Díptico de thrillers mexicanos de Héctor Aguilar Camín (II/II)

POR Bibiano Moreno Montes de Oca

La segunda novela del escritor mexicano Héctor Aguilar Camín, Morir en el golfo, completa el díptico de obras analizadas de ese autor en esta columna de culto. La primera fue La guerra de Galio. Hoy, por tanto, le toca a la primera historia que resultó todo un fenómeno de ventas y crítica literaria en su momento. Sale y vale. 

Morir en el golfo / Héctor Aguilar Camín (2) 

La novela Morir en el golfo, del escritor Héctor Aguilar Camín, fue un sonoro éxito al momento de su lanzamiento en el año 1986 del siglo pasado: en la tradición del escaso número de grandes del género negro mexicano (Rafael Bernal y Rodolfo Usigli), el también historiador logró un hitazo con una trama poco tratada hasta entonces (después del grandioso Martín Luis Guzmán), armada como un thriller político en el que son protagonistas un líder sindical petrolero, un columnista nacional y un matrimonio íntimamente ligado al segundo desde sus años mozos. 

En la década de los 80 del siglo pasado, en el contexto de la presencia real de un poderoso dirigente sindical petrolero, Joaquín La Quina Hernández Galicia, así como el recuerdo muy fresco del columnista Manuel Buendía, asesinado en mayo de 1984, la novela de Aguilar Camín adquirió categoría de lectura imprescindible, lo mismo entre el gremio periodístico que petrolero, además de convertirse en éxito literario rotundo; tanto así, que rápidamente se compraron los respectivos derechos para que la historia fuera llevada a la pantalla grande, aunque no con los mismos resultados que el golpe literario. 
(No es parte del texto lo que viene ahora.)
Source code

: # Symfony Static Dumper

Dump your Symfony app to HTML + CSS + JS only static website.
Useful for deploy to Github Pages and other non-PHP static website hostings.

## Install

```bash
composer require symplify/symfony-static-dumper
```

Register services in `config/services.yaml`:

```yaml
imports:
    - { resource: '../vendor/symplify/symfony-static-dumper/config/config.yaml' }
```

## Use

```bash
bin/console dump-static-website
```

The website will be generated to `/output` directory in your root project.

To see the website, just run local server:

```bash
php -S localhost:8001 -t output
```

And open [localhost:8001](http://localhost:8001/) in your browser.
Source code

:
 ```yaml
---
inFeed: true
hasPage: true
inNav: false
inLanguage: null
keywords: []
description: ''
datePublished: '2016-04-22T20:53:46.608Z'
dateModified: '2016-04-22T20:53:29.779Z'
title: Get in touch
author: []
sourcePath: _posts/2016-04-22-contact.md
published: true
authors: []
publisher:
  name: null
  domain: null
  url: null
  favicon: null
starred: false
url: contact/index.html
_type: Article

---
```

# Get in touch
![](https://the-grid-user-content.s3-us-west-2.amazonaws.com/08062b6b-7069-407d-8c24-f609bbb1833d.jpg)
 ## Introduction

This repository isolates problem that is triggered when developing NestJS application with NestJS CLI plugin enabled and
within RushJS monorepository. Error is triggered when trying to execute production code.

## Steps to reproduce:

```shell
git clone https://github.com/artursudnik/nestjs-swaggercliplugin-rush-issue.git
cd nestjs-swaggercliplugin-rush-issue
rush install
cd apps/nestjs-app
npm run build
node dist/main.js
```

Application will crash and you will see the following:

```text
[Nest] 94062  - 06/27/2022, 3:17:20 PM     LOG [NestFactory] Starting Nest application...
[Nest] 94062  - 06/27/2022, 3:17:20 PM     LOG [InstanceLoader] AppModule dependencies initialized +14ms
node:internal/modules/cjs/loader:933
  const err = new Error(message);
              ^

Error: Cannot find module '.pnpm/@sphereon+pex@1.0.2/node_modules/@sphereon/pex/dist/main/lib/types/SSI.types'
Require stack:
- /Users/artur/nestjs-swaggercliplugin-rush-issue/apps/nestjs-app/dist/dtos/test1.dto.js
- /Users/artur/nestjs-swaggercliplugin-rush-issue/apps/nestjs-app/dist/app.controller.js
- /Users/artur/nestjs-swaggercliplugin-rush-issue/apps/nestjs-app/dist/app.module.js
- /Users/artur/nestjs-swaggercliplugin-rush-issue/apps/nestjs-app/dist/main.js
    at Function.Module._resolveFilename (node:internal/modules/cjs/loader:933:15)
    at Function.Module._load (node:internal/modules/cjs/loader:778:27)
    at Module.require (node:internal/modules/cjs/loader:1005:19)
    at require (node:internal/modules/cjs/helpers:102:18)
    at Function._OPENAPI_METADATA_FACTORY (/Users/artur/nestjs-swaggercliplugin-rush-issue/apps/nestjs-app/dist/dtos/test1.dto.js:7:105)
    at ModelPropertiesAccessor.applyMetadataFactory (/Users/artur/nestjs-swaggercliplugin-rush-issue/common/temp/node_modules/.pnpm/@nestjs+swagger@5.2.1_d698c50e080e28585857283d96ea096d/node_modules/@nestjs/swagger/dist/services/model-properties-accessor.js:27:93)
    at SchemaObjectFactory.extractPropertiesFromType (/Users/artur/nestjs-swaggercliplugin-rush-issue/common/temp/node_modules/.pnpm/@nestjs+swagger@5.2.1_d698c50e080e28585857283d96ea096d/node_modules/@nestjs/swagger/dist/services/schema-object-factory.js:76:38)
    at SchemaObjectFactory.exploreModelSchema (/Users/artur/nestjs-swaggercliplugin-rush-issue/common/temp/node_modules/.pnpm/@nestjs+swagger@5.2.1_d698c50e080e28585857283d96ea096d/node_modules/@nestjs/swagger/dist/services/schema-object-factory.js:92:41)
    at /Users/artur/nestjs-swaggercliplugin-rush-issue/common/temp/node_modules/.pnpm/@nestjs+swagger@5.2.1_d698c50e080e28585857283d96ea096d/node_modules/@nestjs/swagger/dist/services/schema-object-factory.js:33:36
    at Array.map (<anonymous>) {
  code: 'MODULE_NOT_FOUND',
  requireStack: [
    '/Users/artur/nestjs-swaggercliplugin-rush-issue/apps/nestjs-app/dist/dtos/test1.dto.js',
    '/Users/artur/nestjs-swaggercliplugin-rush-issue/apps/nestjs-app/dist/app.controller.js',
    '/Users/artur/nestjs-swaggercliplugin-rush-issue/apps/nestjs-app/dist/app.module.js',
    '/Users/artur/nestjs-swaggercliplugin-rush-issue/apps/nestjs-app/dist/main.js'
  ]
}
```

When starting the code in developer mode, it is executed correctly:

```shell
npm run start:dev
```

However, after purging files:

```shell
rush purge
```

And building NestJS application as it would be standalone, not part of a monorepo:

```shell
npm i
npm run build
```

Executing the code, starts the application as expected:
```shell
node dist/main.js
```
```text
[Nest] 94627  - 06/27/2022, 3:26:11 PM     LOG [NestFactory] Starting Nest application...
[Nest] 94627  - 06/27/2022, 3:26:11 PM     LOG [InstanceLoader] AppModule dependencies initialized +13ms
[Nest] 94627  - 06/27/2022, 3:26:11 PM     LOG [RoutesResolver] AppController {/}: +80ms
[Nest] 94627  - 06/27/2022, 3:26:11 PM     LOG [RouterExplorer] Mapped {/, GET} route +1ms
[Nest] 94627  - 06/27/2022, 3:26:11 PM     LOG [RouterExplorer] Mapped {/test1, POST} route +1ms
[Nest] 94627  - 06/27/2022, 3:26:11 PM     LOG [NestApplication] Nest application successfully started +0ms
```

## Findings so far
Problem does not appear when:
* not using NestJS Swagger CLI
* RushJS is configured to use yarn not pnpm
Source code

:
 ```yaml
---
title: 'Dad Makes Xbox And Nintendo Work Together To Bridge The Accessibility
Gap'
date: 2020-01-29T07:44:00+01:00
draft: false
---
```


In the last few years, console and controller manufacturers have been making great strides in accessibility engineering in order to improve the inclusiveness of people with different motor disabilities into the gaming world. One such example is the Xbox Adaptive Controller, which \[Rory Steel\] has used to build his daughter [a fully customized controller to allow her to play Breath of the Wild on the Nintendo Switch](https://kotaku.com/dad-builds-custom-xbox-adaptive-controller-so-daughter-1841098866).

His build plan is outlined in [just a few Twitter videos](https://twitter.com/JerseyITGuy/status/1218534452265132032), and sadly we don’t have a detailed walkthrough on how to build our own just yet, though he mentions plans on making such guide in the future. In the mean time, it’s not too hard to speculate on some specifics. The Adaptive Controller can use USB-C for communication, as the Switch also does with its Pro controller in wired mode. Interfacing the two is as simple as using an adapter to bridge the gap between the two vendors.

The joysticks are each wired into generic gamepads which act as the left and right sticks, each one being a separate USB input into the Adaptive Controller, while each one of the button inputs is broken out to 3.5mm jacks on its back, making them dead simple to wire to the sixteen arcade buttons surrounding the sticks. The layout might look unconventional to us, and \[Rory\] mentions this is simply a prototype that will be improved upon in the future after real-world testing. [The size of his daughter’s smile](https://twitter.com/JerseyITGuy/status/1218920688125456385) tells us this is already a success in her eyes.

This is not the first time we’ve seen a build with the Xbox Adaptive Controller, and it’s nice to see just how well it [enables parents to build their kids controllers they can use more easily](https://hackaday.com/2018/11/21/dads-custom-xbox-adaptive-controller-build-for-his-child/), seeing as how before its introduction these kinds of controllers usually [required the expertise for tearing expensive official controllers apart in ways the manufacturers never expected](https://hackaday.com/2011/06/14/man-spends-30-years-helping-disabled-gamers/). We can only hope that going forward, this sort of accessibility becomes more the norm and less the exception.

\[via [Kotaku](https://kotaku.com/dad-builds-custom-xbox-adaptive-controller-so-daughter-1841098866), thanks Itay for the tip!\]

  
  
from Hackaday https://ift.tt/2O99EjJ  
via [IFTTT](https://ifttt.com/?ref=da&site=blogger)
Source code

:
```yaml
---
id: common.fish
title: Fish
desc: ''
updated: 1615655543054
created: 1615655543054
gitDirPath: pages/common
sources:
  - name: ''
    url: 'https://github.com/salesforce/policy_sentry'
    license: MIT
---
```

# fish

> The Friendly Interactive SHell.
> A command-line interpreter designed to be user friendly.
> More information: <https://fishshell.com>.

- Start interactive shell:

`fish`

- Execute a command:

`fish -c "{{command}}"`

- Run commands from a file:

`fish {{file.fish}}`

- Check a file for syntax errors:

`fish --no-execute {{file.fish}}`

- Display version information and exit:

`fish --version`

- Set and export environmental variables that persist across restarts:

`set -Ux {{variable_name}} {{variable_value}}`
Ciertamente, la novela contiene los elementos que la hicieron un éxito de ventas y de lectura en un México en el que cada día se lee menos: una historia absorbente, intensa, emocionante, llena de intriga y traiciones a cada paso, lo que la convierte en entrañable para el que es amante del género policiaco. Así, pues, pese a que Morir en el golfo fue su primera novela, Aguilar Camín se desenvuelve como pez en el agua en una historia que adquirió categoría de culto por haber sido armada con una extraordinaria habilidad por la que desfilan personajes reales, excepto los que son los protagonistas, aunque también inspirados en la realidad. 

Como conocedor del medio por su cargo directivo en el periódico unomásuno, de orientación izquierdosa con una línea eminentemente periodística de crítica a los gobiernos priistas, el autor demuestra sus amplios conocimientos de las entrañas del poder y su relación sadomasoquista con la prensa. Para el efecto, echa mano de un personaje real, Fernando Gutiérrez Barrios, conocedor del tejemaneje de la política interna del país (aún no le tocaba su turno de ascender a titular de la Secretaría de Gobernación), quien se convierte en contacto imprescindible y hasta en ángel guardián involuntario del columnista que protagoniza la historia. 

Si bien es cierto que Aguilar Camín no ejercía en ese momento como columnista político de su periódico en el que fue subdirector editorial, sí se inspiró en su amigo y colega de oficio, Manuel Buendía, autor de la columna Red Privada, publicada en la primera plana del periódico Excélsior y en una veintena de diarios provincianos (El Comentario, en Colima, tenía los derechos de publicación de la columna). La inspiración está reforzada por el hecho de que Buendía atacaba con cierta periodicidad al líder sindical petrolero La Quina Hernández Galicia, que a su vez inspira al personaje ficticio de la novela y antítesis del periodista también ficticio: Lázaro Herón Pizarro, el terrible Lacho.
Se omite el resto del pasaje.